ARDMORE, Okla. (KXII) - Carter County resident Austin Normile says he found a non-venomous snake while he was mowing his yard Tuesday afternoon.
"About four and half feet long, bright green, iridescent green, had apparently just shed it's skin," Normile says describing his latest finding.
"Bright yellow belly and a pretty big mouth as you can see on the photographs."
Normile says he's used to finding snakes on his land sometimes up to 10 of them a year.
After about 35 years studying snakes, even raising pythons and red tail boa constrictors, Normile says he wasn't the least bit scared coming into contact with this one.
"If you're not familiar with any kind of snake give them a wide berth, don't kill them," Normile said. "We really need to have them around for rodent control and stuff like that so most snakes are beneficial."
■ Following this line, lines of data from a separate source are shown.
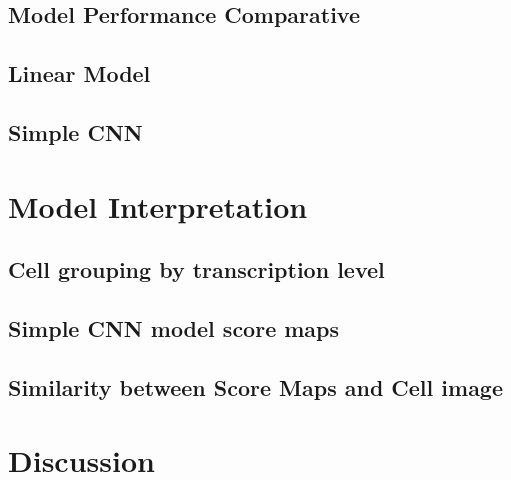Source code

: \documentclass[biblatexBackend=bibtex]{tumthesis}
\begin{document}
\subsection{Model Performance Comparative}
\label{sec:results:comparative}


\subsection{Linear Model}
\label{sec:results:lm}


\subsection{Simple CNN}
\label{sec:results:simple_cnn}


\section{Model Interpretation}
\label{sec:results:model_interpretation}


\subsection{Cell grouping by transcription level}
\label{sec:results:tr_cell_div}


\subsection{Simple CNN model score maps}
\label{sec:results:simple_cnn_sm}


\subsection{Similarity between Score Maps and Cell image}
\label{sec:results:sim_sc_ci}


\section{Discussion}


\newpage
\end{document}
Senior Wildlife and Fisheries Consultant at the Noble Research Institute, Mike Porter, says there are four types of venomous snakes in our Texoma viewing area.
"Copperhead, Cottonmouth, three species of Rattlesnake and a Coral snake," Porter lists. "If (people) learn those four types then they'll know by exclusion all the other snakes they encounter are not venomous to them. Most of them are not and the Coral snake doesn't occur in Oklahoma just in Texas."
Porter says most of the snakes are found in prairies and woodlands but could appear in people's yards especially under rocks, shrubs - places where they can find cover from the sun.
"When it gets warm like it's starting to get now they can't be out in the sun very long," Porter said. "They're ectothermic so the sun would kill them if they are out very long."
Porter says snakes are most commonly found between now and October.
You can minimize snake sightings by keeping your grass cut, not having a lot of items in the yard for them to hide in or under and always be alert.